INSTRUCTIONS FOR THE TASK ->
The job is to find each line of the records below that includes the word "instead" and copy it.

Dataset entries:
------

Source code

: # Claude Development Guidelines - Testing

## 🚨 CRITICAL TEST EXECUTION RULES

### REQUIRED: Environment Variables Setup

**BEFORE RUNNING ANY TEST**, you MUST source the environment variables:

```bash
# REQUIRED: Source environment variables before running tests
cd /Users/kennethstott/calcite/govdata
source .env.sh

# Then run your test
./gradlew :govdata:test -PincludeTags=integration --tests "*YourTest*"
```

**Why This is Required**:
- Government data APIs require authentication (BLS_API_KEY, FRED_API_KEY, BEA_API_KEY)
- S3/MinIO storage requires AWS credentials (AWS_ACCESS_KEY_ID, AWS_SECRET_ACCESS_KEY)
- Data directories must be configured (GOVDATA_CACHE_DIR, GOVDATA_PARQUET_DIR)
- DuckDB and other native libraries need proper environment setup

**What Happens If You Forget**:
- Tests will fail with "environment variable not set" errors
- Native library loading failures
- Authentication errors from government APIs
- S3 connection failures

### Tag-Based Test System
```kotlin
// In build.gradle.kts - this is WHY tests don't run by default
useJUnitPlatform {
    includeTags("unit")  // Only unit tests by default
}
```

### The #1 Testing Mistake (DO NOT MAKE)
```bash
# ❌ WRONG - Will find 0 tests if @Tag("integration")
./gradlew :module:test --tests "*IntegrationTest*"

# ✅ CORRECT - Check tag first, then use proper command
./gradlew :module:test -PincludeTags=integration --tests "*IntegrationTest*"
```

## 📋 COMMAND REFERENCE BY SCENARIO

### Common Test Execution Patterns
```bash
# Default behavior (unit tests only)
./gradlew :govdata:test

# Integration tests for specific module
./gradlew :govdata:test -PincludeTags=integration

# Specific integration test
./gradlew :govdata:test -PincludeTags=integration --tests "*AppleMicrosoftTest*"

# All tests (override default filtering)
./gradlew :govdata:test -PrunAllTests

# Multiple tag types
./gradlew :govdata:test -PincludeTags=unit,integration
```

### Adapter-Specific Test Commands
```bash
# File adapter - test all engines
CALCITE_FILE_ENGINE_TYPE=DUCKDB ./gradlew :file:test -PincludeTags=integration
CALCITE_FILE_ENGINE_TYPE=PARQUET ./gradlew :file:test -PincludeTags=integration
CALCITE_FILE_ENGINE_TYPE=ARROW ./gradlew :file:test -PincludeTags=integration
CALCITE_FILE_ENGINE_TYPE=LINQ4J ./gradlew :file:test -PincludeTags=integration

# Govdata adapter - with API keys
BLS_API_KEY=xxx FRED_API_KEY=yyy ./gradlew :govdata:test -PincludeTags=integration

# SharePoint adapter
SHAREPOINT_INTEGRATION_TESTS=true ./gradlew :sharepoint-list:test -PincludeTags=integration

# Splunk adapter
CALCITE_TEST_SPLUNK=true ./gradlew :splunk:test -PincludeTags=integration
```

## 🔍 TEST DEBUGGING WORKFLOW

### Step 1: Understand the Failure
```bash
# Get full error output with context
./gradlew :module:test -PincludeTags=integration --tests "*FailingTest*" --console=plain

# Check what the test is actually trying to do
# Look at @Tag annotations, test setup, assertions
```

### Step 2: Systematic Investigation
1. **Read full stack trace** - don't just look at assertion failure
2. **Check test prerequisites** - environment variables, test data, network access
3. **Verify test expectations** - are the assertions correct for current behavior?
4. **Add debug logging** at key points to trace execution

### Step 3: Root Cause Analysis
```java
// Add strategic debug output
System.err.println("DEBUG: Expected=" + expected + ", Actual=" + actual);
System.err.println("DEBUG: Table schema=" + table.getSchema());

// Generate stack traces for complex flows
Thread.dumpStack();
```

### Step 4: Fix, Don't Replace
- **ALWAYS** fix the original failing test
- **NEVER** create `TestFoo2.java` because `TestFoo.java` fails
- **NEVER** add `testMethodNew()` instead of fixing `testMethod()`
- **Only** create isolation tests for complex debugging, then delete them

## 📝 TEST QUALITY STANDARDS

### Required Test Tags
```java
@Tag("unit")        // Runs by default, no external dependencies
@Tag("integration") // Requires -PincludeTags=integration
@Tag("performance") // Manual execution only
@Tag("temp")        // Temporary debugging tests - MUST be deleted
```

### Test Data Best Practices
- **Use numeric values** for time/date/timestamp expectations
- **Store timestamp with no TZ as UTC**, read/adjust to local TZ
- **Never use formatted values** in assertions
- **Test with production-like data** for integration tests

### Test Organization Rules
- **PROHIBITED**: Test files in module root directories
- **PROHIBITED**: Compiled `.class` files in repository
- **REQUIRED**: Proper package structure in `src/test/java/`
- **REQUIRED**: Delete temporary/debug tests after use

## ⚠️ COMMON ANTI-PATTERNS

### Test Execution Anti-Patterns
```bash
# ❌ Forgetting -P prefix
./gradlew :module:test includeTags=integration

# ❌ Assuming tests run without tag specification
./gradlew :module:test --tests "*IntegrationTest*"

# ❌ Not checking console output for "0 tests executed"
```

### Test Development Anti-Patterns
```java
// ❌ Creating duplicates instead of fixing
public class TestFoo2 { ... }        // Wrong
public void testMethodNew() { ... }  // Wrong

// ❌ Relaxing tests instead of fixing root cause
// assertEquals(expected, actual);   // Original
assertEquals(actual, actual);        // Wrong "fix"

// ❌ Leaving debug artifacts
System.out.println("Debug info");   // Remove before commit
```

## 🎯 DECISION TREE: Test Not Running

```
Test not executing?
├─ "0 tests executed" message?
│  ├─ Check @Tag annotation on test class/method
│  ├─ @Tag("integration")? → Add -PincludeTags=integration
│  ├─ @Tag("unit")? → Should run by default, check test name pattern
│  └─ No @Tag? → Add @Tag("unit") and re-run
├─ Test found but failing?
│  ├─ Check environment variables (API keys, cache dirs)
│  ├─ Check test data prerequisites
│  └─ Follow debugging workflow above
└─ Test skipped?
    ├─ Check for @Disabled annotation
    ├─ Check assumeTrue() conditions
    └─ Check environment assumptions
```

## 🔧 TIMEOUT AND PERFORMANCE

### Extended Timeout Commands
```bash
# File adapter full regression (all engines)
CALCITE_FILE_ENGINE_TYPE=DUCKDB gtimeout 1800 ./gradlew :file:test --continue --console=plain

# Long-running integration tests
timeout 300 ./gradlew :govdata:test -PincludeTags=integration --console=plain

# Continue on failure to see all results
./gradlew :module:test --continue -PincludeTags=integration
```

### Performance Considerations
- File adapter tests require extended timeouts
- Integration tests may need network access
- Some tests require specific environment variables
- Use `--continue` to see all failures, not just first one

------

WRITTEN ANSWER ->
- **NEVER** add `testMethodNew()` instead of fixing `testMethod()`
// ❌ Creating duplicates instead of fixing
// ❌ Relaxing tests instead of fixing root cause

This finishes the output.